Items listed in a dataset
== Segment start ==
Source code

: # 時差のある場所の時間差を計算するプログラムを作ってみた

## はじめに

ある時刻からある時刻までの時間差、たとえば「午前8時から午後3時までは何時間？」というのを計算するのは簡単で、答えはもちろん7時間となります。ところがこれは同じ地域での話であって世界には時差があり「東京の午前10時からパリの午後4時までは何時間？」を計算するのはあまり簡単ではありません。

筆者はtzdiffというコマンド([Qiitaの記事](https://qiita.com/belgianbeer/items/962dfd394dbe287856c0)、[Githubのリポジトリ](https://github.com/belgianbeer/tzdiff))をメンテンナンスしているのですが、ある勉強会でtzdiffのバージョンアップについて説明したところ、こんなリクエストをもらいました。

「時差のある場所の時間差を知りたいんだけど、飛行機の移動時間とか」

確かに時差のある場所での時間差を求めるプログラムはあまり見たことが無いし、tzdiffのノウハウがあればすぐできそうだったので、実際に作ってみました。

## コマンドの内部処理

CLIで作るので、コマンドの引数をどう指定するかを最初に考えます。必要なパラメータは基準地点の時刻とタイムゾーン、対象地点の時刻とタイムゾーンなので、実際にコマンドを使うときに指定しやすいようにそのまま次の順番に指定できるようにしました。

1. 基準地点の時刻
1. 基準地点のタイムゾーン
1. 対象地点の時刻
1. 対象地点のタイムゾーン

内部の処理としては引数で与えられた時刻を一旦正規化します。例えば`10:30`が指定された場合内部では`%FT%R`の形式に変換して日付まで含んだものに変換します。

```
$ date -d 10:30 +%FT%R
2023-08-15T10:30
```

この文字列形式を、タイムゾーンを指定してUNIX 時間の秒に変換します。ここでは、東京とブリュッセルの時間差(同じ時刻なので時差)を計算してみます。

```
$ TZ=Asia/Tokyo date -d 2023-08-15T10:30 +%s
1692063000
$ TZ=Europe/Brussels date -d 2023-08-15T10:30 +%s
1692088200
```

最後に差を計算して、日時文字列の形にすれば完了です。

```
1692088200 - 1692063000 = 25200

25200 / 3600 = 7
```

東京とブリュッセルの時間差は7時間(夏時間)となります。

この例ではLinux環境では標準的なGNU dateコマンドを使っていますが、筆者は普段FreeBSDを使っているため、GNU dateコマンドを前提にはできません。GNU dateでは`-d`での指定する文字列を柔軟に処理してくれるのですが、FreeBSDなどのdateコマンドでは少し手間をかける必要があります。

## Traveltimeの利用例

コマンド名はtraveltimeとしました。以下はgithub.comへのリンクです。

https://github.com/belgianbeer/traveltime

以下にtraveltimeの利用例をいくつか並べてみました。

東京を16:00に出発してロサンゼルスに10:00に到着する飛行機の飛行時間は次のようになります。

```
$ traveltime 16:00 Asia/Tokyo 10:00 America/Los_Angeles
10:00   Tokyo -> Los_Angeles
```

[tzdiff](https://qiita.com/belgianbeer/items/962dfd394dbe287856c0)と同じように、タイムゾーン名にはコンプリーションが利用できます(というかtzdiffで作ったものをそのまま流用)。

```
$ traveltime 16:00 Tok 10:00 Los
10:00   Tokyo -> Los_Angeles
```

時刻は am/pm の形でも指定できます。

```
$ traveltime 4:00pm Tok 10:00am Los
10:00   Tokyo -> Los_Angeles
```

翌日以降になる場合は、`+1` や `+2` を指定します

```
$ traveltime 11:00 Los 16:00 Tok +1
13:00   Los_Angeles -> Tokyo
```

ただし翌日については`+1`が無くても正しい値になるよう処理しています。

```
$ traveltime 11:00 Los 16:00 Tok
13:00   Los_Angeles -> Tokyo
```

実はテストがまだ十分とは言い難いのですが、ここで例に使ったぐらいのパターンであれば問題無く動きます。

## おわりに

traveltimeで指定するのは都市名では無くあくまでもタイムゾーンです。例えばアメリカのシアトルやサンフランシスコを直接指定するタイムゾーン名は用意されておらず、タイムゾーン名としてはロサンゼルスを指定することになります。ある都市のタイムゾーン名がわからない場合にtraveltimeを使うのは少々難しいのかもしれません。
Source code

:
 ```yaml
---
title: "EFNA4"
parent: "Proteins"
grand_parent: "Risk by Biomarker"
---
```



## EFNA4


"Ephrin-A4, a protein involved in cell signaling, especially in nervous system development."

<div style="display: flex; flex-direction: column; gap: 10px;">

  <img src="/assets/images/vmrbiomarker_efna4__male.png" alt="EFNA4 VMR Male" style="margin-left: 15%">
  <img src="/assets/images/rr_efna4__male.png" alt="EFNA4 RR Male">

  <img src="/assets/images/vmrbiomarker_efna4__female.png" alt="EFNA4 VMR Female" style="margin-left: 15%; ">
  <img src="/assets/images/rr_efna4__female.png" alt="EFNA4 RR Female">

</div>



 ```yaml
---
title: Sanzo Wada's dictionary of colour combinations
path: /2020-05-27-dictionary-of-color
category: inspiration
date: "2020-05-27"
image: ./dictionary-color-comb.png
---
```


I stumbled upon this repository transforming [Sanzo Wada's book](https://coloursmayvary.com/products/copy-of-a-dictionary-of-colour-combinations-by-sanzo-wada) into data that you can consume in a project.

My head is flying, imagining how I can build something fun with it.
== Segment end ==
TASK INSTRUCTIONS:
What you write must be the entries restated word for word, from the opening line through the one holding "ある時刻からある時刻までの時", with nothing else.

OUTPUT FOR THIS TASK:
Source code

: # 時差のある場所の時間差を計算するプログラムを作ってみた

## はじめに

ある時刻からある時刻までの時間差、たとえば「午前8時から午後3時までは何時間？」というのを計算するのは簡単で、答えはもちろん7時間となります。ところがこれは同じ地域での話であって世界には時差があり「東京の午前10時からパリの午後4時までは何時間？」を計算するのはあまり簡単ではありません。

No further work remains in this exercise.